■ **Saved data entries**
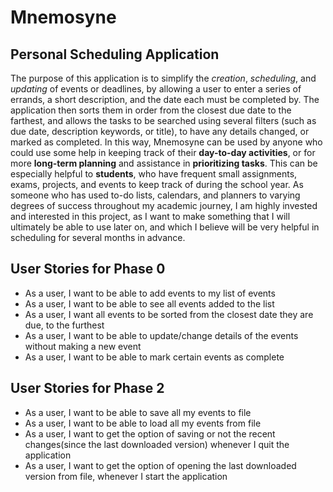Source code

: # Mnemosyne

## Personal Scheduling Application

The purpose of this application is to simplify
the *creation*, *scheduling*, and *updating*
of events or deadlines, by allowing a user to 
enter a series of errands, a short description, 
and the date each must be completed by. The 
application then sorts them in order from the 
closest due date to the farthest, and allows the 
tasks to be searched using several filters (such 
as due date, description keywords, or title), to 
have any details changed, or marked as completed.
In this way, Mnemosyne can be used by anyone 
who could use some help in keeping track of their
**day-to-day activities**, or for more **long-term
planning** and assistance in **prioritizing tasks**. 
This can be especially helpful to **students**, who 
have frequent small assignments, exams, projects,
and events to keep track of during the school year.
As someone who has used to-do lists, calendars, 
and planners to varying degrees of success throughout
my academic journey, I am highly invested and 
interested in this project, as I want to make 
something that I will ultimately be able to use
later on, and which I believe will be very helpful
in scheduling for several months in advance.

## User Stories for Phase 0

* As a user, I want to be able to add events to my list of events
* As a user, I want to be able to see all events added to the list
* As a user, I want all events to be sorted from the closest date they 
are due, to the furthest
* As a user, I want to be able to update/change details of the events 
without making a new event
* As a user, I want to be able to mark certain events as complete

## User Stories for Phase 2

* As a user, I want to be able to save all my events to file
* As a user, I want to be able to load all my events from file
* As a user, I want to get the option of saving or not the recent changes(since the last downloaded version) whenever 
I quit the application
* As a user, I want to get the option of opening the last downloaded version from file, 
whenever I start the application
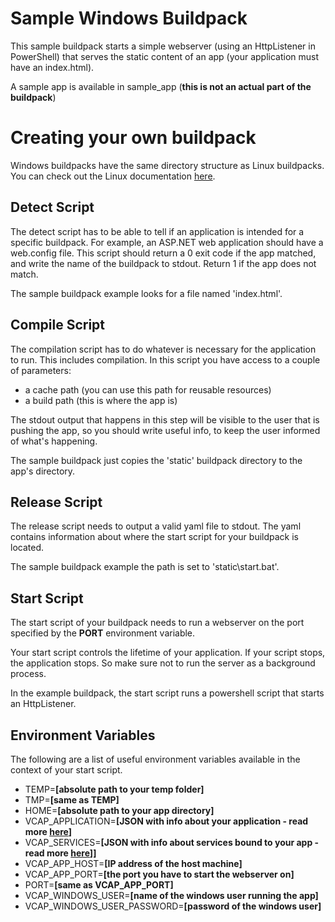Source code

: # Sample Windows Buildpack #

This sample buildpack starts a simple webserver (using an HttpListener in PowerShell) that serves the static content of an app (your application must have an index.html).

A sample app is available in sample_app (**this is not an actual part of the buildpack**)

# Creating your own buildpack #

Windows buildpacks have the same directory structure as Linux buildpacks. You can check out the Linux documentation [here](http://docs.cloudfoundry.com/docs/using/deploying-apps/custom-buildpacks.html).

## Detect Script ##
The detect script has to be able to tell if an application is intended for a specific buildpack.
For example, an ASP.NET web application should have a web.config file. 
This script should return a 0 exit code if the app matched, and write the name of the buildpack to stdout.
Return 1 if the app does not match. 

The sample buildpack example looks for a file named 'index.html'.

## Compile Script ##
The compilation script has to do whatever is necessary for the application to run. This includes compilation. In this script you have access to a couple of parameters:

-  a cache path (you can use this path for reusable resources)
-  a build path (this is where the app is)

The stdout output that happens in this step will be visible to the user that is pushing the app, so you should write useful info, to keep the user informed of what's happening.

The sample buildpack just copies the 'static' buildpack directory to the app's directory. 

## Release Script ##
The release script needs to output a valid yaml file to stdout. The yaml contains information about where the start script for your buildpack is located.

The sample buildpack example the path is set to 'static\start.bat'.

## Start Script ##
The start script of your buildpack needs to run a webserver on the port specified by the **PORT** environment variable.

Your start script controls the lifetime of your application. If your script stops, the application stops. So make sure not to run the server as a background process.

In the example buildpack, the start script runs a powershell script that starts an HttpListener.

## Environment Variables ##

The following are a list of useful environment variables available in the context of your start script.

- TEMP=**[absolute path to your temp folder]**
- TMP=**[same as TEMP]**
- HOME=**[absolute path to your app directory]**
- VCAP_APPLICATION=**[JSON with info about your application - read more [here](http://docs.cloudfoundry.com/docs/using/deploying-apps/environment-variable.html#VCAP_APPLICATION)]**
- VCAP_SERVICES=**[JSON with info about services bound to your app - read more [here](http://docs.cloudfoundry.com/docs/using/deploying-apps/environment-variable.html#VCAP_SERVICES)]]**
- VCAP_APP_HOST=**[IP address of the host machine]**
- VCAP_APP_PORT=**[the port you have to start the webserver on]**
- PORT=**[same as VCAP_APP_PORT]**
- VCAP_WINDOWS_USER=**[name of the windows user running the app]**
- VCAP_WINDOWS_USER_PASSWORD=**[password of the windows user]**
 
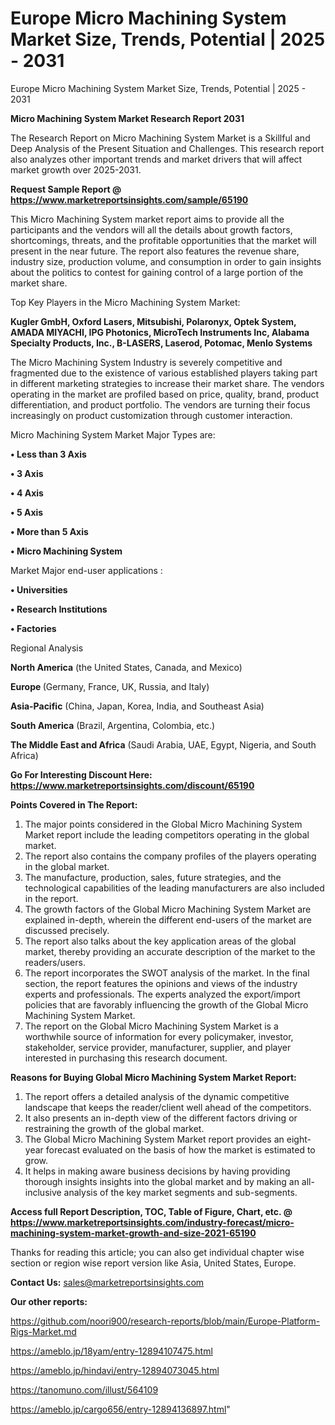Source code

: # Europe Micro Machining System Market Size, Trends, Potential | 2025 - 2031
Europe Micro Machining System Market Size, Trends, Potential | 2025 - 2031

<strong>Micro Machining System Market Research Report 2031</strong>

The Research Report on Micro Machining System Market is a Skillful and Deep Analysis of the Present Situation and Challenges. This research report also analyzes other important trends and market drivers that will affect market growth over 2025-2031.

<strong>Request Sample Report @ <a href=https://www.marketreportsinsights.com/sample/65190>https://www.marketreportsinsights.com/sample/65190</a></strong>

This Micro Machining System market report aims to provide all the participants and the vendors will all the details about growth factors, shortcomings, threats, and the profitable opportunities that the market will present in the near future. The report also features the revenue share, industry size, production volume, and consumption in order to gain insights about the politics to contest for gaining control of a large portion of the market share.

Top Key Players in the Micro Machining System Market:

<strong>Kugler GmbH, Oxford Lasers, Mitsubishi, Polaronyx, Optek System, AMADA MIYACHI, IPG Photonics, MicroTech Instruments Inc, Alabama Specialty Products, Inc., B-LASERS, Laserod, Potomac, Menlo Systems</strong>

The Micro Machining System Industry is severely competitive and fragmented due to the existence of various established players taking part in different marketing strategies to increase their market share. The vendors operating in the market are profiled based on price, quality, brand, product differentiation, and product portfolio. The vendors are turning their focus increasingly on product customization through customer interaction.

Micro Machining System Market Major Types are:

<strong>• Less than 3 Axis

• 3 Axis

• 4 Axis

• 5 Axis

• More than 5 Axis

• Micro Machining System</strong>

Market Major end-user applications :

<strong>• Universities

• Research Institutions

• Factories</strong>

Regional Analysis

</u><strong><b>North America</b></strong> (the United States, Canada, and Mexico)

<strong><b>Europe </b></strong>(Germany, France, UK, Russia, and Italy)

<strong><b>Asia-Pacific</b></strong> (China, Japan, Korea, India, and Southeast Asia)

<strong><b>South America</b></strong> (Brazil, Argentina, Colombia, etc.)

<strong><b>The Middle East and Africa</b></strong> (Saudi Arabia, UAE, Egypt, Nigeria, and South Africa)

<strong>Go For Interesting Discount Here: <a href=https://www.marketreportsinsights.com/discount/65190>https://www.marketreportsinsights.com/discount/65190</a></strong>

<strong>Points Covered in The Report:</strong>
<ol>
  <li>The major points considered in the Global Micro Machining System Market report include the leading competitors operating in the global market.</li>
  <li>The report also contains the company profiles of the players operating in the global market.</li>
  <li>The manufacture, production, sales, future strategies, and the technological capabilities of the leading manufacturers are also included in the report.</li>
  <li>The growth factors of the Global Micro Machining System Market are explained in-depth, wherein the different end-users of the market are discussed precisely.</li>
  <li>The report also talks about the key application areas of the global market, thereby providing an accurate description of the market to the readers/users.</li>
  <li>The report incorporates the SWOT analysis of the market. In the final section, the report features the opinions and views of the industry experts and professionals. The experts analyzed the export/import policies that are favorably influencing the growth of the Global Micro Machining System Market.</li>
  <li>The report on the Global Micro Machining System Market is a worthwhile source of information for every policymaker, investor, stakeholder, service provider, manufacturer, supplier, and player interested in purchasing this research document.</li>
</ol>
<strong>Reasons for Buying Global Micro Machining System Market Report:</strong>

<ol>
  <li>The report offers a detailed analysis of the dynamic competitive landscape that keeps the reader/client well ahead of the competitors.</li>
  <li>It also presents an in-depth view of the different factors driving or restraining the growth of the global market.</li>
  <li>The Global Micro Machining System Market report provides an eight-year forecast evaluated on the basis of how the market is estimated to grow.</li>
  <li>It helps in making aware business decisions by having providing thorough insights insights into the global market and by making an all-inclusive analysis of the key market segments and sub-segments.</li>
</ol>
<strong>Access full Report Description, TOC, Table of Figure, Chart, etc. @ <a href=https://www.marketreportsinsights.com/industry-forecast/micro-machining-system-market-growth-and-size-2021-65190>https://www.marketreportsinsights.com/industry-forecast/micro-machining-system-market-growth-and-size-2021-65190</a></strong>


Thanks for reading this article; you can also get individual chapter wise section or region wise report version like Asia, United States, Europe.

<strong>Contact Us:</strong>
sales@marketreportsinsights.com

<strong>Our other reports:</strong>

<a href=https://github.com/noori900/research-reports/blob/main/Europe-Platform-Rigs-Market.md>https://github.com/noori900/research-reports/blob/main/Europe-Platform-Rigs-Market.md</a>

<a href=https://ameblo.jp/18yam/entry-12894107475.html>https://ameblo.jp/18yam/entry-12894107475.html</a>

<a href=https://ameblo.jp/hindavi/entry-12894073045.html>https://ameblo.jp/hindavi/entry-12894073045.html</a>

<a href=https://tanomuno.com/illust/564109>https://tanomuno.com/illust/564109</a>

<a href=https://ameblo.jp/cargo656/entry-12894136897.html>https://ameblo.jp/cargo656/entry-12894136897.html</a>"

■ **ABOUT THIS EXERCISE**
The answer must be every line of the records above that holds the word "contains".

■ **EXERCISE RESPONSE**
The release script needs to output a valid yaml file to stdout. The yaml contains information about where the start script for your buildpack is located.
  <li>The report also contains the company profiles of the players operating in the global market.</li>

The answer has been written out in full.